Action item: Within the material below, count each line holding the string "shields" and return the total alone.

Data to examine:
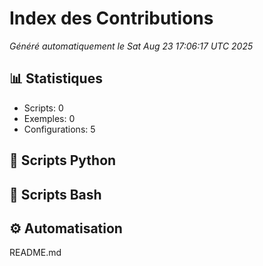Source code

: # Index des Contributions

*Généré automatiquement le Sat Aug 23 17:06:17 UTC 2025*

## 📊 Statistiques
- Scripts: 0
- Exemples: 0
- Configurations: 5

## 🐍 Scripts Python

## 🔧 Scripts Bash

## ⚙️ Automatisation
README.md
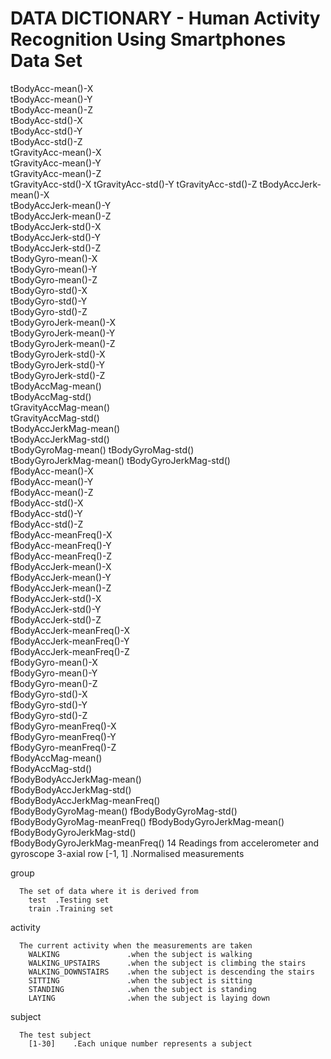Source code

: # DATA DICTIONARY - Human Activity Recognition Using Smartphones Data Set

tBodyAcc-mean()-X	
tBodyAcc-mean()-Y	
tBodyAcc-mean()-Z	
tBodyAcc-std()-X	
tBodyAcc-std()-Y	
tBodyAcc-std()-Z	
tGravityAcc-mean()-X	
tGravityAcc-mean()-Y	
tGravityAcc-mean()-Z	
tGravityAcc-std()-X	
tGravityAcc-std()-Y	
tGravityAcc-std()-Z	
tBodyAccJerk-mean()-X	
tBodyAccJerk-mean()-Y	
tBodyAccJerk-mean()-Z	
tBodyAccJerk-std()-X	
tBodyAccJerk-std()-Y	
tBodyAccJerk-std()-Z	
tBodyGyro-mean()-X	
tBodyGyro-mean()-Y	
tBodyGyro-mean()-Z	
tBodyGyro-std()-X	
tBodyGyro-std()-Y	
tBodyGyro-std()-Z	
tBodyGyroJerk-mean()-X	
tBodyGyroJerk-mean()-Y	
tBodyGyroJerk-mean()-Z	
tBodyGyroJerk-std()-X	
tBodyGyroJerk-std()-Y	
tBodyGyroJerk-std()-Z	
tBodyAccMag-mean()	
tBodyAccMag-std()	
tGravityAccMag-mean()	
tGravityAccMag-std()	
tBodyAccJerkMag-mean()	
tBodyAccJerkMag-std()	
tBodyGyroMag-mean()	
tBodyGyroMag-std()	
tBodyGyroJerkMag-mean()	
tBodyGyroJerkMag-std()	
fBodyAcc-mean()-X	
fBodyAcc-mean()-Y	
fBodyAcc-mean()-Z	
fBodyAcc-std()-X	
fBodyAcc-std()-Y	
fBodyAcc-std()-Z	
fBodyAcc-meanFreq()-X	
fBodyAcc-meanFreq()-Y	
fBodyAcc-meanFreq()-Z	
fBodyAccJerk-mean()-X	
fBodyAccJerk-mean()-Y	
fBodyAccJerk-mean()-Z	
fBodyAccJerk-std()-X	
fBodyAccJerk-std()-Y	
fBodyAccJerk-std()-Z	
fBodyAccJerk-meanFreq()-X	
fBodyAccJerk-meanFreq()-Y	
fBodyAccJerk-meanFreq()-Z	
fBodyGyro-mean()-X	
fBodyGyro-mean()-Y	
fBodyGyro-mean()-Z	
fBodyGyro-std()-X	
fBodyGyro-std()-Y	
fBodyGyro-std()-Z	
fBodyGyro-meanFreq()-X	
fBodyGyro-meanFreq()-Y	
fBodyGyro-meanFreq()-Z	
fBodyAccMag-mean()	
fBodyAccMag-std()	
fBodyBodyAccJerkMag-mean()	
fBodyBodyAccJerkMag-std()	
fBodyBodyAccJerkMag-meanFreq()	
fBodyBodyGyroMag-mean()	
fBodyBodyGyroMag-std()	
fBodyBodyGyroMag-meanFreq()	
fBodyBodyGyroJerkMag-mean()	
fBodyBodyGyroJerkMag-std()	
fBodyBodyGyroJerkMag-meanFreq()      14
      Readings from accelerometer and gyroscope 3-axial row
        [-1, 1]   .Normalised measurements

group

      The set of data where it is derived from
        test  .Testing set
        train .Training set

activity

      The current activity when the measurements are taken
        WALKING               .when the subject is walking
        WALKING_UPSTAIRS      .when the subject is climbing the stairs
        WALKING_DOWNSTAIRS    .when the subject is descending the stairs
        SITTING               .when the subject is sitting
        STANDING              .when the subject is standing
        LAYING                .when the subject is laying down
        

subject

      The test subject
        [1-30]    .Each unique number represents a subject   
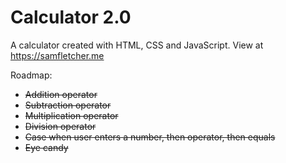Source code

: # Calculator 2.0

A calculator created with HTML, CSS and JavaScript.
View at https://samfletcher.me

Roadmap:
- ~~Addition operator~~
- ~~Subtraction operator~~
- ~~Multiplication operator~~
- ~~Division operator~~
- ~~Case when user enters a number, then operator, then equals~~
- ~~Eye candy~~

---

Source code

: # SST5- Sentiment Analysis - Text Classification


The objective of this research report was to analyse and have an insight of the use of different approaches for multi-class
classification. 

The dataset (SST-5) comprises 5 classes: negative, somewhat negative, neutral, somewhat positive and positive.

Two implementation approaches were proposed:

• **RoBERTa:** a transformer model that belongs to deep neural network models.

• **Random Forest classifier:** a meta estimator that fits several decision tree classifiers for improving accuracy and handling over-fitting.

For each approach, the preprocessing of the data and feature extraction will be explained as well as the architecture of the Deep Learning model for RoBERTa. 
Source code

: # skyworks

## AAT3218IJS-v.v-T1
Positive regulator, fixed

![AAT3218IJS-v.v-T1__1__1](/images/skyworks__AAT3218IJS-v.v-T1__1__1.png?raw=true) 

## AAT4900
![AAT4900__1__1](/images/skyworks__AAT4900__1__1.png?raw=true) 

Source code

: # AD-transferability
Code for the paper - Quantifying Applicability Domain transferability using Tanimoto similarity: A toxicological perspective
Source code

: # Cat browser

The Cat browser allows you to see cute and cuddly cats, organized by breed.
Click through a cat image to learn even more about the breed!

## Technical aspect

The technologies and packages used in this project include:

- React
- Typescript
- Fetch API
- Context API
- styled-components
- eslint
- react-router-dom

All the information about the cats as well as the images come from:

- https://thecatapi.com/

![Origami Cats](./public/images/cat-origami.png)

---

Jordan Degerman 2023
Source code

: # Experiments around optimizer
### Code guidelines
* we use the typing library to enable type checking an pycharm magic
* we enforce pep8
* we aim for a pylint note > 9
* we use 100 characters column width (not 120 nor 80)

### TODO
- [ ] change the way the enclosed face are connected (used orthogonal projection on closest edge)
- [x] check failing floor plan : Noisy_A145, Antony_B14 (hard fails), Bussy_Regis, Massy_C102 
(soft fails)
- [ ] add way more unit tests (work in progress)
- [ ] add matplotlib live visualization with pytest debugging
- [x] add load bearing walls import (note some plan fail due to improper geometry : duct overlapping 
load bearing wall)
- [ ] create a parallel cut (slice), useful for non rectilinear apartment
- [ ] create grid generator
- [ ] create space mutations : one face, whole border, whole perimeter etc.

...

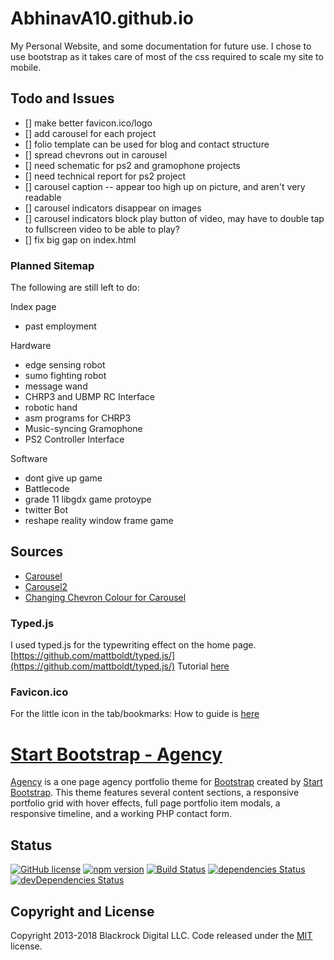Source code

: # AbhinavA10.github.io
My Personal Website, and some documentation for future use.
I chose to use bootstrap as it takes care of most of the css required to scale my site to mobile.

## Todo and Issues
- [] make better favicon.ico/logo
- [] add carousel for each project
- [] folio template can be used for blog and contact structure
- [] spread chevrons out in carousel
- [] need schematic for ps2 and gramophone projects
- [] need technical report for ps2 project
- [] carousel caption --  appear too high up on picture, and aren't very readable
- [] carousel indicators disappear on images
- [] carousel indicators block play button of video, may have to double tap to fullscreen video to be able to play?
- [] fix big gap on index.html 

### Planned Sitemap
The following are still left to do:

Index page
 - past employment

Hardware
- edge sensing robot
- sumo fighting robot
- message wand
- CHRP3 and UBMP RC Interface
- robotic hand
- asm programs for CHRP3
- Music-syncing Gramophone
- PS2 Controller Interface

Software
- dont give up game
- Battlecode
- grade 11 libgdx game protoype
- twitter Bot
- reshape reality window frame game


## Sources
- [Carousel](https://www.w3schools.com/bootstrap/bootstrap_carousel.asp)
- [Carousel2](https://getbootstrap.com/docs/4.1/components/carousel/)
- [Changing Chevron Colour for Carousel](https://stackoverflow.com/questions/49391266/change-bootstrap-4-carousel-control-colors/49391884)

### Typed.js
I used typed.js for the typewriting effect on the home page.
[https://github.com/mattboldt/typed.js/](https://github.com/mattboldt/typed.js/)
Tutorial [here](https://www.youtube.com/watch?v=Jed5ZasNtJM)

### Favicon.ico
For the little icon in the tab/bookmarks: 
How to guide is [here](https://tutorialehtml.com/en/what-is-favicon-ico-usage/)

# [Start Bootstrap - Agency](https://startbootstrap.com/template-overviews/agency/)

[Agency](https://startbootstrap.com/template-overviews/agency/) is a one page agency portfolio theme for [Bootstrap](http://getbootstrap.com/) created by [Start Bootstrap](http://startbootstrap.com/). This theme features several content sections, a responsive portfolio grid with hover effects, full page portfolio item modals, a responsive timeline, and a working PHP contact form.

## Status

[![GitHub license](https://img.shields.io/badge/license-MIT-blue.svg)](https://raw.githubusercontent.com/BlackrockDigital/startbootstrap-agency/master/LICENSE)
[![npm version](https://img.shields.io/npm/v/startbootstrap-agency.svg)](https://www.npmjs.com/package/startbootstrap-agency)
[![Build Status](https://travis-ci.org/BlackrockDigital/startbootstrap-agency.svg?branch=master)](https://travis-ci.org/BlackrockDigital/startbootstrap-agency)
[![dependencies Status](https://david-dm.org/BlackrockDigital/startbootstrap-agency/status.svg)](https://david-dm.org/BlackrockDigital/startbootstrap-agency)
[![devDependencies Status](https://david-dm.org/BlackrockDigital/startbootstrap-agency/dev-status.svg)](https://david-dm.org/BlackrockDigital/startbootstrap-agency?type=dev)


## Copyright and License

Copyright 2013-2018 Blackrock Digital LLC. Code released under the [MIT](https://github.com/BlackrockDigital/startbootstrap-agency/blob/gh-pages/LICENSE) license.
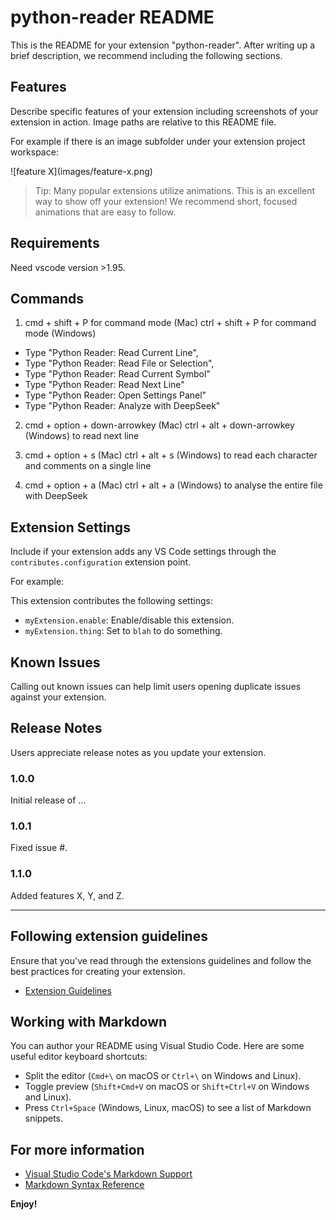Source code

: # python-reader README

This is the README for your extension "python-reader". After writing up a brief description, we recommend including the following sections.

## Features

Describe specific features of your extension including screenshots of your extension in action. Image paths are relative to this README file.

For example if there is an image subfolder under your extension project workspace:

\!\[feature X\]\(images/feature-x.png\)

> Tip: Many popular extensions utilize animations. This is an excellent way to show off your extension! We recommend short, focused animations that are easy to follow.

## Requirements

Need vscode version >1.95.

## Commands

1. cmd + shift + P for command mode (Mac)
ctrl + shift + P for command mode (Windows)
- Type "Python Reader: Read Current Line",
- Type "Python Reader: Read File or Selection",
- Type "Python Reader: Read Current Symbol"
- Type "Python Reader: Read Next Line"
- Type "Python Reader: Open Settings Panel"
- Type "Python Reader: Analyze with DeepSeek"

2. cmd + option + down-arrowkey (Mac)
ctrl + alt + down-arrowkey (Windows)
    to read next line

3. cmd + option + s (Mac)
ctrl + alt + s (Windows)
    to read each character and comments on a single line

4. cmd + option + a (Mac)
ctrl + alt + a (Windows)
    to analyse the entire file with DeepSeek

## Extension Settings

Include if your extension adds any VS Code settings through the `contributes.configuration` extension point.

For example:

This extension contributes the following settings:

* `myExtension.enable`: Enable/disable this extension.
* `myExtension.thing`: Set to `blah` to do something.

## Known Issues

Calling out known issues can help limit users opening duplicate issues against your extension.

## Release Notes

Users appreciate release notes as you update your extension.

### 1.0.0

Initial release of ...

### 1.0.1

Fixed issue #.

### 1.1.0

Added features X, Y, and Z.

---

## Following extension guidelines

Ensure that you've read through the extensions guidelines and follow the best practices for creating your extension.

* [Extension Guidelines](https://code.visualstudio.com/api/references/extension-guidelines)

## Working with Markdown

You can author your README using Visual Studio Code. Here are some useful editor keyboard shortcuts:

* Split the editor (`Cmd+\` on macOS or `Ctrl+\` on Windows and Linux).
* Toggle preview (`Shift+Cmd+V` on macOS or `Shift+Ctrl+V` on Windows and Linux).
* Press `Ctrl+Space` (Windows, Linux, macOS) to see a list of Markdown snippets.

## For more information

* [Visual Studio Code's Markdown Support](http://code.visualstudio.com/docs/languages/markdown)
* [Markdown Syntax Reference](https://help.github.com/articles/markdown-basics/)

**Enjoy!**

Result: 2